**What you have to do:**
From the records below, pull each line that has "service".

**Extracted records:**
───
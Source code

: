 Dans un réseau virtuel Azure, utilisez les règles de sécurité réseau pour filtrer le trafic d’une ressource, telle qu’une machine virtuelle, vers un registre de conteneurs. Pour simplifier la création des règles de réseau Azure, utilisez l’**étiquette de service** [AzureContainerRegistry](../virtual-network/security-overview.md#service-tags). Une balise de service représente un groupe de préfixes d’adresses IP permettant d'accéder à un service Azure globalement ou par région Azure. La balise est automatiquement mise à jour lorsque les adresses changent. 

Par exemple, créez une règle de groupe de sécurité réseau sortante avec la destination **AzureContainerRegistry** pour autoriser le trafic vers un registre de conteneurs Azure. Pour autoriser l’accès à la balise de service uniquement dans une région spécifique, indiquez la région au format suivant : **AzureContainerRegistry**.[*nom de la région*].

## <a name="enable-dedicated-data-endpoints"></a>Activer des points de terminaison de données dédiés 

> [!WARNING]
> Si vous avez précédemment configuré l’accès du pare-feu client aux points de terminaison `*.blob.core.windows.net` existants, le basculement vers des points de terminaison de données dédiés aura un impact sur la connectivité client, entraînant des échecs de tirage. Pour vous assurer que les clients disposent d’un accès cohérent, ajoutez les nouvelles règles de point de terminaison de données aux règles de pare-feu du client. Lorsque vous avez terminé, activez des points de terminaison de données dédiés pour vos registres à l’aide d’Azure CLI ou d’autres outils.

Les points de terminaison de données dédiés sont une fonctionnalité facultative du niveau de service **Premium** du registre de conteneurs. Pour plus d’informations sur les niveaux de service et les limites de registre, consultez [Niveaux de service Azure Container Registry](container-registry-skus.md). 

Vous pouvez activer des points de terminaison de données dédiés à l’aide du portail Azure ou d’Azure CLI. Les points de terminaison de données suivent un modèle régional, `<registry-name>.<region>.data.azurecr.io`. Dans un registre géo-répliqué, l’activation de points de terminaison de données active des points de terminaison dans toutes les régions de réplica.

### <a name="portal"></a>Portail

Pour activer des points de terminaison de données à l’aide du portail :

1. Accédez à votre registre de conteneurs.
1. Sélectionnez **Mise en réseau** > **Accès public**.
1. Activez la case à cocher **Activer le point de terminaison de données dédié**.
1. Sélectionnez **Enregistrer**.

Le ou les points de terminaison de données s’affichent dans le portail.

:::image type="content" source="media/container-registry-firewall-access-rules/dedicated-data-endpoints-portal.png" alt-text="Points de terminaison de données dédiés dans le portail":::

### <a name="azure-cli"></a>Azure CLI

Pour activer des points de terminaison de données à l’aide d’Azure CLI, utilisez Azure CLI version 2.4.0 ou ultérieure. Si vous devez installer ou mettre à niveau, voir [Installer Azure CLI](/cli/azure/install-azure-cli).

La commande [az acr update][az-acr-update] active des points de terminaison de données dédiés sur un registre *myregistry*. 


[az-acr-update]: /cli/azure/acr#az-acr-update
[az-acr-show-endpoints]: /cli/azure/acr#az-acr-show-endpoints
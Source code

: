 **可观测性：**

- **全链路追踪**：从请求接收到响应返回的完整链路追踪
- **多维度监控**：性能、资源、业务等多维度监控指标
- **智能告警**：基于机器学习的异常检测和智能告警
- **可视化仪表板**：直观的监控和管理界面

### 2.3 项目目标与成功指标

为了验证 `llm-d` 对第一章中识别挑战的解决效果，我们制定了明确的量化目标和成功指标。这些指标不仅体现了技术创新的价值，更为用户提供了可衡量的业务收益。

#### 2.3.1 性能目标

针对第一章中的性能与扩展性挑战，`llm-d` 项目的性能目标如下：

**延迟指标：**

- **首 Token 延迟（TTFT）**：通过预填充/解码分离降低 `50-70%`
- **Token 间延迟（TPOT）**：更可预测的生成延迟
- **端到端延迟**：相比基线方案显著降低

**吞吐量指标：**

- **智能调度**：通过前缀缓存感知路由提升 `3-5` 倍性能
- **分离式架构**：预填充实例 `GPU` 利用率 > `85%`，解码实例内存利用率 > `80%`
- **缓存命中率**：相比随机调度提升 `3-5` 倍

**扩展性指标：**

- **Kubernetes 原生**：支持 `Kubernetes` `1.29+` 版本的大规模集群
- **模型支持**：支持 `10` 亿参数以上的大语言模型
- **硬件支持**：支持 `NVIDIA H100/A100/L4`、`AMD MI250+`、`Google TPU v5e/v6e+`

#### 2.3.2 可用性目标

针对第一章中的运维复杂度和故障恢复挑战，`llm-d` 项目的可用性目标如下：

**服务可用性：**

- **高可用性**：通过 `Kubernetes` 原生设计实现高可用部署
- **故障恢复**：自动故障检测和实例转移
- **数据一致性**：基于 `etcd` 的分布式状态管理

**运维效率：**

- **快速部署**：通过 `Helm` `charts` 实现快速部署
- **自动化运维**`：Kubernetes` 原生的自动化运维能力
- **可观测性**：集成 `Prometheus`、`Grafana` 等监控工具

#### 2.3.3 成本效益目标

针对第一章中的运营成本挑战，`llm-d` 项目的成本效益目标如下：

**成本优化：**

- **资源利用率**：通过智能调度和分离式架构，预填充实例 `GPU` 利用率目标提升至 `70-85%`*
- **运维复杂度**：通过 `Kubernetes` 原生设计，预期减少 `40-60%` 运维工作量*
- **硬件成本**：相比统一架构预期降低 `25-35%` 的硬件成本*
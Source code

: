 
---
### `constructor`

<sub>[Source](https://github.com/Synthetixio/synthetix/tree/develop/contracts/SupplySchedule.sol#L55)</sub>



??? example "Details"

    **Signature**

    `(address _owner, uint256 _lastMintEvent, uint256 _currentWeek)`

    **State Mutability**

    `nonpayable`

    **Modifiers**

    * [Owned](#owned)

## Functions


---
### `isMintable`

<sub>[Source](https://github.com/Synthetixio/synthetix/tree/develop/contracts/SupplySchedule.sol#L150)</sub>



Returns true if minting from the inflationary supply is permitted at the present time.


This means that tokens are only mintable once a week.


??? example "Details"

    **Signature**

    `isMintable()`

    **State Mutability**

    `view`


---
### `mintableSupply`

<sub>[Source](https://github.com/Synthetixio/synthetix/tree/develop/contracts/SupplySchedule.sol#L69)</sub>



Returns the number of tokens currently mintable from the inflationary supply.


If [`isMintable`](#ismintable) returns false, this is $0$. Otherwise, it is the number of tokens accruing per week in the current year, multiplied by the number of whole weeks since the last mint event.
───
**Worked solution:**
: Dans un réseau virtuel Azure, utilisez les règles de sécurité réseau pour filtrer le trafic d’une ressource, telle qu’une machine virtuelle, vers un registre de conteneurs. Pour simplifier la création des règles de réseau Azure, utilisez l’**étiquette de service** [AzureContainerRegistry](../virtual-network/security-overview.md#service-tags). Une balise de service représente un groupe de préfixes d’adresses IP permettant d'accéder à un service Azure globalement ou par région Azure. La balise est automatiquement mise à jour lorsque les adresses changent. 
Par exemple, créez une règle de groupe de sécurité réseau sortante avec la destination **AzureContainerRegistry** pour autoriser le trafic vers un registre de conteneurs Azure. Pour autoriser l’accès à la balise de service uniquement dans une région spécifique, indiquez la région au format suivant : **AzureContainerRegistry**.[*nom de la région*].
Les points de terminaison de données dédiés sont une fonctionnalité facultative du niveau de service **Premium** du registre de conteneurs. Pour plus d’informations sur les niveaux de service et les limites de registre, consultez [Niveaux de service Azure Container Registry](container-registry-skus.md). 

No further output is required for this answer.